Collaboration > Devastation - Access Services

Collaboration > Devastation

flooded town

With reports that Hurricane Ida was headed towards our area, teams all over Montgomery County including many of our Behavioral Health team members, kicked into high gear for storm preparation. Primarily focused on homeless people in the community, the teams worked to help our vulnerable neighbors prepare as best they could. Like the pandemic, Hurricane Ida was about to deal a heavy blow, but the vulnerable people in our communities would feel it the most.

The evening of September 1st, Montgomery County was ravaged by flooding and ripped apart by intense, driving winds from the remnants of Hurricane Ida. The real surprise in this storm was the devastation to housed individuals. Overnight the homeless population doubled as peoples’ homes were uninhabitable, flooded out or torn to shreds. The storm decimated lower lying areas which tend to be low-income housing across the region. The phone calls started coming in, and they kept coming. Street Outreach and Mobile Crisis were actively reaching out to emergency personnel with whom we have relationships to check on people known to be at risk.

Our Behavioral Health programs have never shied away from difficult moments. Within a day or two of the storm’s damage, conversations were organized between our teams and our community partners who were delivering lifesaving support and resources to people in the community to better coordinate all our efforts. Together, we began to prioritize the most at-risk people and ensure they were in a hotel.

Our Mobile Crisis team was asked by law enforcement and emergency responders to support multiple death notifications for families of individuals that died in the floods. There are no words to describe this experience. Yet they faced this with compassion and dignity. Street Outreach spent days and weeks resupplying our homeless neighbors with gear that was lost in the storm. They worked tirelessly to ensure that people had what they needed.

Mobile Crisis became the primary contact for individuals known to be struggling, and we provided some in-person support to allow displaced persons the opportunity to decompress from all they had been through. Mobile Crisis also provided trauma debriefing for township employees and supported many families and schools.

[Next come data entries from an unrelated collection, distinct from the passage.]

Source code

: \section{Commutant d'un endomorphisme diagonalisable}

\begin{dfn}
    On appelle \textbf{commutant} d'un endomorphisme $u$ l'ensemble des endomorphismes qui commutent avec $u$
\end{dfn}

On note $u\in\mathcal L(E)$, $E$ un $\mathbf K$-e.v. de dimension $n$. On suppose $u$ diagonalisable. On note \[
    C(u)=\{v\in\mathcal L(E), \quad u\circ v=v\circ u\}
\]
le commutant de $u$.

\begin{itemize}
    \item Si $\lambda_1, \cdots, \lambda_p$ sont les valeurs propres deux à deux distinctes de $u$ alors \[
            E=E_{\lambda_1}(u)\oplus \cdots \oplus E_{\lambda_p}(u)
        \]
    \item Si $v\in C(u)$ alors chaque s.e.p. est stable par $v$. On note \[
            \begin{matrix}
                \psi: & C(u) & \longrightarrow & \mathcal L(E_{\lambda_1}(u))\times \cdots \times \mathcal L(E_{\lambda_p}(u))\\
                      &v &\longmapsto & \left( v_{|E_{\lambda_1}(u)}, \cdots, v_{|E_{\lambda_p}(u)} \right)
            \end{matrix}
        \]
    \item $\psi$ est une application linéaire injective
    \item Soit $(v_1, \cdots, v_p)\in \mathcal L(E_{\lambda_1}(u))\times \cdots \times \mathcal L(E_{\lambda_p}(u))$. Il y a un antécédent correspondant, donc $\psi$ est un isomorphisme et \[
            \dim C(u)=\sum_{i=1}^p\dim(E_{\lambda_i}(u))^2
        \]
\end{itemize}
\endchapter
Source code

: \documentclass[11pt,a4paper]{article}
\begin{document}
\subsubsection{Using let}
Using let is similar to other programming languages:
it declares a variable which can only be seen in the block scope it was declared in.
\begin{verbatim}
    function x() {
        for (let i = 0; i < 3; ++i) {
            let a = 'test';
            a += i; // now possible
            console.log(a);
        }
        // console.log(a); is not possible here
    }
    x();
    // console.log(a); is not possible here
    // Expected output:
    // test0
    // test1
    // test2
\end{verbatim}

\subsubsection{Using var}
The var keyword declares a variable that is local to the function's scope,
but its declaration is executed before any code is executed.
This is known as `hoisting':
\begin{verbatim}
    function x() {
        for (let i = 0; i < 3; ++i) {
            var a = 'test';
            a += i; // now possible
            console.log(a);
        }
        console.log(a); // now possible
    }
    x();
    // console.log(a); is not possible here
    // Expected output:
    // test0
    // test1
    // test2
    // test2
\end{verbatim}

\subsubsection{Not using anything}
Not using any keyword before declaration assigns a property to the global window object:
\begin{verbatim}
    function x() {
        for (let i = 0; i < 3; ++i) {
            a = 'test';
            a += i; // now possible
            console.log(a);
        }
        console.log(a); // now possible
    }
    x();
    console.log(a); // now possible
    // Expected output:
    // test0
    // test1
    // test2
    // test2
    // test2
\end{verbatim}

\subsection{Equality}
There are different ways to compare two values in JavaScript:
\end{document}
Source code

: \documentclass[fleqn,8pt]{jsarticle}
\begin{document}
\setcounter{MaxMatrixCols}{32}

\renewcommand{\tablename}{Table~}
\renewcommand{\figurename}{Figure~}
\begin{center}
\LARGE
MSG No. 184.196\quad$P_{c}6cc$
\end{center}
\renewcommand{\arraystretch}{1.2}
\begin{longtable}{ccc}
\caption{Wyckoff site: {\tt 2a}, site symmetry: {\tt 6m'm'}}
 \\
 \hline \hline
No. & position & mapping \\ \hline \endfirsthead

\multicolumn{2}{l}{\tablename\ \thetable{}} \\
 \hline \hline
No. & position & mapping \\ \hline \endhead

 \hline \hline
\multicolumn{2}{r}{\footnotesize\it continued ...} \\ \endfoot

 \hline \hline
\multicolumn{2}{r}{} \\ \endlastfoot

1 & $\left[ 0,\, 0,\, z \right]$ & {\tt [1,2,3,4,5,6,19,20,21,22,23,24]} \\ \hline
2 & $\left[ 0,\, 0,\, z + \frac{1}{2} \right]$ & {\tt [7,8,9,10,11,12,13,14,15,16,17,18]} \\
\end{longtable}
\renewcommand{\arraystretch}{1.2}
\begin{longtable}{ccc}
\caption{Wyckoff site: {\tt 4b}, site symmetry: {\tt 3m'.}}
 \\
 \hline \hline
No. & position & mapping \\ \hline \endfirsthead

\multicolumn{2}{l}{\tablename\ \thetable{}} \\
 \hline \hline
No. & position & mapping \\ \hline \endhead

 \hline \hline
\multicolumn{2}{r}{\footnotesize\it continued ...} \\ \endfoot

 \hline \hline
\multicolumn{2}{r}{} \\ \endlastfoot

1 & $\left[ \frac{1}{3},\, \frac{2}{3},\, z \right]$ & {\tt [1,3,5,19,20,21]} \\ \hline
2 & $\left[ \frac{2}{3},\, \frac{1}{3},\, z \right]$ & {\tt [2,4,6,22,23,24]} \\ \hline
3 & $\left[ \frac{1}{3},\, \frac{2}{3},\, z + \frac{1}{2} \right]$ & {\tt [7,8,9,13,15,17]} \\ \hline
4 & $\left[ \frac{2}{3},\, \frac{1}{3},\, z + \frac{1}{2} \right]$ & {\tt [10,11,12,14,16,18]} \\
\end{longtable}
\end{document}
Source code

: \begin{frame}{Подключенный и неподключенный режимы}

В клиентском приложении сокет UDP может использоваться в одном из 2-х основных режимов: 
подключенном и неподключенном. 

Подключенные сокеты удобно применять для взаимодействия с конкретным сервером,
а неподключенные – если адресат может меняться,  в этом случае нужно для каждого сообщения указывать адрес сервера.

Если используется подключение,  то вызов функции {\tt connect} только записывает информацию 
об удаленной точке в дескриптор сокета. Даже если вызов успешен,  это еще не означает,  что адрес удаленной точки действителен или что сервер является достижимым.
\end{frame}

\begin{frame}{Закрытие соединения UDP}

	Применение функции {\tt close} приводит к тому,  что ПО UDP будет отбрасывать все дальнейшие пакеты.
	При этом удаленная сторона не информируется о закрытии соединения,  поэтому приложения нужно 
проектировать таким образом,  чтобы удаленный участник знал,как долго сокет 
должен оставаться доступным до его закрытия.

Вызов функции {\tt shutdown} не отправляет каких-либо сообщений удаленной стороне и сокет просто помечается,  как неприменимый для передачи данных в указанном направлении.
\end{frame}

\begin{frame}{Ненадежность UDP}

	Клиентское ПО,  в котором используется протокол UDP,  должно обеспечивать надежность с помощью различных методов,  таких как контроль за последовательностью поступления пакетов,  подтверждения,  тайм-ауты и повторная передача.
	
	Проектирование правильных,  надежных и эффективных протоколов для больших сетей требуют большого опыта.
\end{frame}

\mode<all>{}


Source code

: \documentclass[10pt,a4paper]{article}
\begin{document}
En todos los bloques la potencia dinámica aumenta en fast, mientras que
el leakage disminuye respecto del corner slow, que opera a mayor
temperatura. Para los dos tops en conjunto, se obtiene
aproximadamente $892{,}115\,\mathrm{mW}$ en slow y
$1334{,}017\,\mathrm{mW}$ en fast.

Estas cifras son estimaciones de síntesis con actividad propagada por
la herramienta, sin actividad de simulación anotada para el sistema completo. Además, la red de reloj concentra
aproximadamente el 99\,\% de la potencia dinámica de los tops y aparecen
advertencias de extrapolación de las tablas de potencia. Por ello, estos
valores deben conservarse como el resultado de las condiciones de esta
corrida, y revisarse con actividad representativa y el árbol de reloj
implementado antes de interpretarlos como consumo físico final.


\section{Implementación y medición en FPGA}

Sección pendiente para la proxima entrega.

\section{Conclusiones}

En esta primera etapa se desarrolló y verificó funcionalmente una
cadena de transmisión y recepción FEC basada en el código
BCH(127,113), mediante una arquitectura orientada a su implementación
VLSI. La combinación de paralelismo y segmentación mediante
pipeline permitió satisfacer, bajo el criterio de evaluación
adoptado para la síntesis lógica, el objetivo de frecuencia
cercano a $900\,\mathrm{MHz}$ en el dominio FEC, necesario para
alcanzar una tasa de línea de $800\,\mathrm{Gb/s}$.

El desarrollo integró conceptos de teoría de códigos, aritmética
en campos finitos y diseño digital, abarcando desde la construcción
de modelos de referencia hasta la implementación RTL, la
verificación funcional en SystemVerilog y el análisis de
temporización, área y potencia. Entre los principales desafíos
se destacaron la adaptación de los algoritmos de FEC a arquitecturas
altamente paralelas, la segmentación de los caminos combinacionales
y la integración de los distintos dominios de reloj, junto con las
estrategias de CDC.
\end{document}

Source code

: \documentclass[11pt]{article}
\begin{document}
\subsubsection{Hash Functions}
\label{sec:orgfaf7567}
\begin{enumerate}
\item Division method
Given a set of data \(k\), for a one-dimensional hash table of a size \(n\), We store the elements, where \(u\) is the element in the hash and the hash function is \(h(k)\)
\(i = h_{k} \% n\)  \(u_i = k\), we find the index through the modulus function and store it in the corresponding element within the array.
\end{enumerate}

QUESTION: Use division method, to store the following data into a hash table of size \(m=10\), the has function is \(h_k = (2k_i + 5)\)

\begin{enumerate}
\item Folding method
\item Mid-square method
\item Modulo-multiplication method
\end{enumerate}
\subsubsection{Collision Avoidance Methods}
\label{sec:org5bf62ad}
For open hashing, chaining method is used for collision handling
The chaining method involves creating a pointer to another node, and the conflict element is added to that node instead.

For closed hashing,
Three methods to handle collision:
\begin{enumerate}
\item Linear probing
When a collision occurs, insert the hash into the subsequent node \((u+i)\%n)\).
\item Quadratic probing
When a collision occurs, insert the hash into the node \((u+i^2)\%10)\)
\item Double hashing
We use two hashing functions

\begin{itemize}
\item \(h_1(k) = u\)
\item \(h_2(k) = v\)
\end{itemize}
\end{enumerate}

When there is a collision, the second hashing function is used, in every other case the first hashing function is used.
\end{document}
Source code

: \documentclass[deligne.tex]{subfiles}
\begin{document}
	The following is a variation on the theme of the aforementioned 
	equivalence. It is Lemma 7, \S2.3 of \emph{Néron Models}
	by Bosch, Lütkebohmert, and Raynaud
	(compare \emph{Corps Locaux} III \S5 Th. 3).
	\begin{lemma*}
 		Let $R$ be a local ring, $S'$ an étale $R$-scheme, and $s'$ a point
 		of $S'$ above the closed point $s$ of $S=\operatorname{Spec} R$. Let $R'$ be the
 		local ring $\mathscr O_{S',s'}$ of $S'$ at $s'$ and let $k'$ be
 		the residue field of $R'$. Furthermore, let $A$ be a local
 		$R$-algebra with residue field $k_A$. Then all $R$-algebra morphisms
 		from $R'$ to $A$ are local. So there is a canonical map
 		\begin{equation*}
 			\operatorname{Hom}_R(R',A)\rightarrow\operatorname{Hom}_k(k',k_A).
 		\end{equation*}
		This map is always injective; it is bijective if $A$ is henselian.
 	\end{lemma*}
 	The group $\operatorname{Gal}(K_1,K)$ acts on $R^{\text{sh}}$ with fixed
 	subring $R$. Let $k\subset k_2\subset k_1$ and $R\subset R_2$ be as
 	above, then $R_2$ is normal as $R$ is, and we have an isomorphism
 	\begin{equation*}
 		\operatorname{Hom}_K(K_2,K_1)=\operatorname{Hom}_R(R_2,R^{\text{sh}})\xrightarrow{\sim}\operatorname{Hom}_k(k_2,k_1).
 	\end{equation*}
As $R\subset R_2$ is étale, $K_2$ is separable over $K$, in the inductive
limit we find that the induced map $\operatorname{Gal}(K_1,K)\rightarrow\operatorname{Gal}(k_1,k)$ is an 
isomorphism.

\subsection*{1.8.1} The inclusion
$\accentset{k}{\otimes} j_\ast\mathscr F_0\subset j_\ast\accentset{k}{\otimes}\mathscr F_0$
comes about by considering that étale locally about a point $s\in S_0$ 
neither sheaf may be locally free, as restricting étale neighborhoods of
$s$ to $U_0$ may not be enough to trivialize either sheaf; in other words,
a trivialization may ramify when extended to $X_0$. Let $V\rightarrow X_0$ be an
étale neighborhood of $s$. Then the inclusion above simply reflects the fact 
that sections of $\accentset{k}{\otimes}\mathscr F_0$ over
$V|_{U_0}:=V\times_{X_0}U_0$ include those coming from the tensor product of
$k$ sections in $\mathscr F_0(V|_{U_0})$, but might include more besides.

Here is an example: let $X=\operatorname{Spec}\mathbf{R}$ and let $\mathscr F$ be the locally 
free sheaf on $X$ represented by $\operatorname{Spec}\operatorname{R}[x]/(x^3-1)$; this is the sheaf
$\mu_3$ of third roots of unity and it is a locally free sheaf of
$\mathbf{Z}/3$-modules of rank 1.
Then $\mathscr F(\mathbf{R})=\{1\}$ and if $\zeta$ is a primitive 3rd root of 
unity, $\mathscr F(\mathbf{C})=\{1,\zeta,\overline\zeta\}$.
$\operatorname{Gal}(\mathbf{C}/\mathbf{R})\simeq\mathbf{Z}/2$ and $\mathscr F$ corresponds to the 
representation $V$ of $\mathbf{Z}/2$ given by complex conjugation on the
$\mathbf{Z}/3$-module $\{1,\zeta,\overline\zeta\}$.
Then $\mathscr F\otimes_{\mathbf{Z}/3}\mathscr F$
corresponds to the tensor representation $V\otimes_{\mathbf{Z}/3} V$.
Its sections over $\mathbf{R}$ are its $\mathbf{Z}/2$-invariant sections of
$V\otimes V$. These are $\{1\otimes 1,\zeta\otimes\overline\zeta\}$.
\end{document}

There is no quick fix to the devastation Hurricane Ida caused. You can still drive around and see signs of damage throughout the area. The past two years have challenged all of us in the helping field beyond what we thought we could handle. Our staff have continued to serve with grace and determination despite the endless challenges.

Our partnerships with other service providers and organizations have made a larger impact possible. Ongoing donations from the community have given us resources to meet needs. And our vulnerable neighbors have allowed us to be part of their rebuilding process. This is an incredible honor. Standing in the gap is part of our DNA and our dedicated staff stayed the course no matter what 2021 brought.